- Genre: Comedy drama
- Written by: David Alexander
- Directed by: Harvey Frost
- Starring: Ernest Borgnine Juliette Goglia Katherine Helmond Richard Libertini Tracy Nelson
- Music by: David Lawrence
- Country of origin: United States
- Original language: English

Production
- Executive producers: Robert Halmi Jr. Larry Levinson
- Producers: Erik Olson Brian J. Gordon
- Cinematography: Brian Stanley
- Editor: Jennifer Jean Cacavas
- Running time: 90 minutes
- Production companies: RHI Entertainment Larry Levinson Productions

Original release
- Network: Hallmark Channel
- Release: November 24, 2007

= A Grandpa for Christmas =

A Grandpa for Christmas is a 2007 American made-for-television comedy-drama film starring Ernest Borgnine and Juliette Goglia. It premiered on Hallmark Channel on November 24, 2007.

==Plot==
Bertram "Bert" O'Riley is a retired Hollywood actor who has been estranged from his former wife, Brenda, and only daughter Marie for decades. Despite this, Bert keeps busy with his many friends from show business and his days are mostly spent playing chess with his former agent and best friend, Karl Sugarman, and getting coffee with Karl, Adam, Jack, and Roxie. Bert is considering selling his home and moving into a retirement home, but little does he know, Marie has moved to Los Angeles with her ten year-old daughter, Rebecca, whom Bert has never met.

Marie ends up in a severe car accident and is hospitalized for a coma. Social Services places Becca in Bert's care, but Becca, having been told by her grandmother that Bert left the family because he did not want to raise a child, is resentful of Bert despite his best efforts to connect with the girl. During a thunderstorm, Bert comforts the scared Becca and sings her a Welsh lullaby that puts her to sleep.

Roxie encourages Becca to audition for the Christmas pageant at her new school, and she agrees. Roxie offers to help her with singing, and suggests that she reach out to Bert for help as well. While playing chess with Kurt and Bert, Kurt reveals to Becca that Bert actually used to teach drama at Glendale College and directed many successful musicals. As she had been told by her grandmother that Bert could not sing or dance, Becca begins to realize that what she had been told about him was wrong, and asks Bert to help her with her dancing. After a successful audition, Becca gets the part in the musical with a solo number.

Marie wakes up from her coma and asks to see Bert, and she thanks him for taking care of Becca.
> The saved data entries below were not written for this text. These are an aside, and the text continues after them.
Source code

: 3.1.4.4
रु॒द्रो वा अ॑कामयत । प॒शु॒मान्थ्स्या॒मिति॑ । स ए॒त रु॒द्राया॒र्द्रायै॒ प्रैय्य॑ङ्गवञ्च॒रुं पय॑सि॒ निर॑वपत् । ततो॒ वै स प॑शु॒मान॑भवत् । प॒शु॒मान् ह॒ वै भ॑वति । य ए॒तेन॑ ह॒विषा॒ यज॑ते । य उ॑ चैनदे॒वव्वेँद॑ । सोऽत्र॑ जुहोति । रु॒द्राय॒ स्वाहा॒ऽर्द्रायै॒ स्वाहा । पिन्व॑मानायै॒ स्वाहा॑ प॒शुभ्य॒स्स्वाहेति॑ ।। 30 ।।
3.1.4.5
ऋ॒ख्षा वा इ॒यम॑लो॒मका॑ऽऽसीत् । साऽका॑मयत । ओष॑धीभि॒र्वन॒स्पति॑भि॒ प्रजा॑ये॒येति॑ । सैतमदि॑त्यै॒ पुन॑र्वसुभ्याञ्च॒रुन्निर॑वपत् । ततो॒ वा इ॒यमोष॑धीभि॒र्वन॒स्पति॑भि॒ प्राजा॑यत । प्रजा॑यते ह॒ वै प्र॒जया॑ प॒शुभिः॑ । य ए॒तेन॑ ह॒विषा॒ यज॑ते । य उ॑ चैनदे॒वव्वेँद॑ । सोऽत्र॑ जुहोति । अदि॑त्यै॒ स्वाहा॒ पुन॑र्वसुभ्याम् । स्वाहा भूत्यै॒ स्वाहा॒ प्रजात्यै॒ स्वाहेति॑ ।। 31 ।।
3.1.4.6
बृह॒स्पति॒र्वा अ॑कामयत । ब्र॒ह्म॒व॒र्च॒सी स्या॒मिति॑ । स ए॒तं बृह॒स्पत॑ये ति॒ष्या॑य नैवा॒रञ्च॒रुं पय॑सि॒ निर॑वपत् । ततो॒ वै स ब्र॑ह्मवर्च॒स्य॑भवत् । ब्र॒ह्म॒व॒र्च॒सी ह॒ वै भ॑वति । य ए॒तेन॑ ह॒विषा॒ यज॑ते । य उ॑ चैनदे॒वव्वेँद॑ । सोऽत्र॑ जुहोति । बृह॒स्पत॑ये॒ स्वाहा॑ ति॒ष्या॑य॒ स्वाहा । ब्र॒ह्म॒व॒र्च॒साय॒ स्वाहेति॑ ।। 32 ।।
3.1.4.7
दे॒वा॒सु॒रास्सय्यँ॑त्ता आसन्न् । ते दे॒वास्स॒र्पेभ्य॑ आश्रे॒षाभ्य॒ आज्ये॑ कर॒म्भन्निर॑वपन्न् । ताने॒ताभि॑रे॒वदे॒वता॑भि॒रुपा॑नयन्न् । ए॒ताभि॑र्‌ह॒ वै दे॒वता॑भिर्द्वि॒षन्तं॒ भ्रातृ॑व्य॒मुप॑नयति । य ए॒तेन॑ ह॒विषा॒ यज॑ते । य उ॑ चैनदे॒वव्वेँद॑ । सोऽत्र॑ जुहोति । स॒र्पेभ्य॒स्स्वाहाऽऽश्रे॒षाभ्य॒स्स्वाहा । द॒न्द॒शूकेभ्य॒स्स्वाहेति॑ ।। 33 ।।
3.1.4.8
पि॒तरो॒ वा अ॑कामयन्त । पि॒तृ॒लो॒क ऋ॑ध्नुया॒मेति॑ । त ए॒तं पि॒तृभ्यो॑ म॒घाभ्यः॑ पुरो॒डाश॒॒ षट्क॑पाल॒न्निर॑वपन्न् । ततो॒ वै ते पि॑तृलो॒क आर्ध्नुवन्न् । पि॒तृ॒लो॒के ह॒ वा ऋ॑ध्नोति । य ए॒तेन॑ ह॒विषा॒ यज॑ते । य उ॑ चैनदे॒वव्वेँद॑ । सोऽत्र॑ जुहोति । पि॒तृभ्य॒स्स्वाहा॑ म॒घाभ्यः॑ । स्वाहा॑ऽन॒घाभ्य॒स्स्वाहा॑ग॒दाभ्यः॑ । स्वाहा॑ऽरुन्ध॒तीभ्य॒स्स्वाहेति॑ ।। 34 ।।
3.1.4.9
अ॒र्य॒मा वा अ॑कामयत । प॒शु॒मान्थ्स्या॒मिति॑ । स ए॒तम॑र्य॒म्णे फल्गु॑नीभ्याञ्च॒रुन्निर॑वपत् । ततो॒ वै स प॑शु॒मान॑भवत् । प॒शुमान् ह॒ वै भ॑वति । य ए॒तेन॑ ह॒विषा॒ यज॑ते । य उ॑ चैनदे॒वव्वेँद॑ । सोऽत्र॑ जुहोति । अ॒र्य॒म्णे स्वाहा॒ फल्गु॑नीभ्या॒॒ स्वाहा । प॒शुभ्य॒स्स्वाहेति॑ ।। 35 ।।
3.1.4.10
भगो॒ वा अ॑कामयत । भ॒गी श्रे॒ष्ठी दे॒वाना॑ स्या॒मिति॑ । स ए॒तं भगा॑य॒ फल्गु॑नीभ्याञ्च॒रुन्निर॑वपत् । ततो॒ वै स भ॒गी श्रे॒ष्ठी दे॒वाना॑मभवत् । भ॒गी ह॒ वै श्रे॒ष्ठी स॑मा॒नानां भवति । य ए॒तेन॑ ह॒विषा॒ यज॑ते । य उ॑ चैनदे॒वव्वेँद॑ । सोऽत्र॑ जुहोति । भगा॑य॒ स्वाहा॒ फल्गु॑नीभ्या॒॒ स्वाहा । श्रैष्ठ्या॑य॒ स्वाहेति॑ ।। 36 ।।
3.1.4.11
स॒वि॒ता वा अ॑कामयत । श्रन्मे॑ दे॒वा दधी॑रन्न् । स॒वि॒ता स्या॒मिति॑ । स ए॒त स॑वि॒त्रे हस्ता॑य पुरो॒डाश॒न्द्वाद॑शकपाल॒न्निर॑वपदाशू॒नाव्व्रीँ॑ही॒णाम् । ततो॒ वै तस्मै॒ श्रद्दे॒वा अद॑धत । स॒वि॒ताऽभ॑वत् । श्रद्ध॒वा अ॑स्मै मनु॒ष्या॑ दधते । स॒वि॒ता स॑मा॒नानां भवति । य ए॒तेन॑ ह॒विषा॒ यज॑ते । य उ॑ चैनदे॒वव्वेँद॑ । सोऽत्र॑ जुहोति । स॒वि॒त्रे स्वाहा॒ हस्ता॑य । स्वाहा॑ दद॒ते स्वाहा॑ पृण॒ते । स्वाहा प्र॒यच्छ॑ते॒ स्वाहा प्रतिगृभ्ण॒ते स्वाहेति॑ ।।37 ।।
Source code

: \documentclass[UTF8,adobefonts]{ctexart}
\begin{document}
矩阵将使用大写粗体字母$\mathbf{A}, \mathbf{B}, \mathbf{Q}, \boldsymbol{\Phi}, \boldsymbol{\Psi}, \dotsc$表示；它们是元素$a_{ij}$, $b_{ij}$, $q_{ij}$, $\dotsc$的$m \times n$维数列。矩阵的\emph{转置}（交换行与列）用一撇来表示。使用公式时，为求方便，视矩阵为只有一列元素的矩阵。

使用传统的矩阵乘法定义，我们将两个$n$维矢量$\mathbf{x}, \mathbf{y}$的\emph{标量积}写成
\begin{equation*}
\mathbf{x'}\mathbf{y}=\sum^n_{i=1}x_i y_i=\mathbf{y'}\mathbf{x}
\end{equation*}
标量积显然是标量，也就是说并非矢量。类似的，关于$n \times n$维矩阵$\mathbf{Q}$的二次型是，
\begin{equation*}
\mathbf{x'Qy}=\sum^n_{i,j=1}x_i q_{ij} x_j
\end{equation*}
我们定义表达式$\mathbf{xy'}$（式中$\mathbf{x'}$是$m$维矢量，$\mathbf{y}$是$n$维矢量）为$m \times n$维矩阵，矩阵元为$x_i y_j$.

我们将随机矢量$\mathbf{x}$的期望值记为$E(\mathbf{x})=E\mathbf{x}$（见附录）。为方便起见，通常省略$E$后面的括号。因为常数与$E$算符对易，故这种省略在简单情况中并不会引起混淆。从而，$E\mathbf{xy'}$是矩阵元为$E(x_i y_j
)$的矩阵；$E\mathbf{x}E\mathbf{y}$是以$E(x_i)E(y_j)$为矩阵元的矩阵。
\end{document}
However, relations between the two are still strained. Becca attempts to tell Marie about how Bert is not a bad man, but Marie tells her to be careful, because he was not there for her or her mother when they needed him. Becca gets angry and says that Bert was there for her and leaves the room. Karl, who witnessed the break-up between Brenda and Bert, suggests that Bert tell Marie and Becca the truth about what happened, but Bert claims that he does not want to ruin Brenda's memory, as she died three years prior.

As an early Christmas present, Bert gives Becca an iPod Nano, something her friend, Heather, had gotten previously. Becca is so excited that she calls him "grandpa" for the first time. Soon after, the pageant director has to leave for a family matter, and Becca suggests that Bert direct the pageant instead. Bert agrees and spends several days training the students for the production with the help of Roxie and Adam. Things are going well until Bert suffers a sudden heart attack. While Bert is in the hospital, Karl finally tells Marie the truth: Brenda left Bert on Christmas Eve for a director named Russell who promised to make her famous. Soon, Russell left the two and when Bert would not take her back, Brenda took the three year-old Marie to San Francisco in retaliation. Skeptical, Marie claims that Bert never helped out financially, but Karl reveals that Bert paid for her entire college tuition.

On Christmas Eve, Bert checks out of the hospital early so he can see Becca's performance in person. His doctor warns him that it could be harmful to his heart, but he assures her that if he isn't there to see Becca's performance, that his heart would be broken anyway. Becca is suffering from stage fright and is nervous about performing in front of a large crowd, but Bert helps her overcome her fears and the performance is a success. Back at Bert's home, there is a small celebration. Marie tells Bert that she wants to move into his house while she recovers so they can make up for lost time. Bert gladly agrees and she calls him "dad" for the first time in his life. With the family reunited, the three go join the party, with Bert preparing to celebrate his first Christmas in decades.

==Production==
David N. Lawrence wrote A Christmas Song, the song that Becca sings at the recital.

==Reception==
In prime time, the film led the network to rank #1 in the time period, #1 for the weekend, and #4 for the week. It also became the third-highest-ever-rated original movie premiere on Hallmark Channel to the premiere date. At the age of 90, Ernest Borgnine received a Golden Globe nomination for his performance. The Dove Foundation gave A Grandpa for Christmas the Dove Family Approved Seal on November 6, 2007.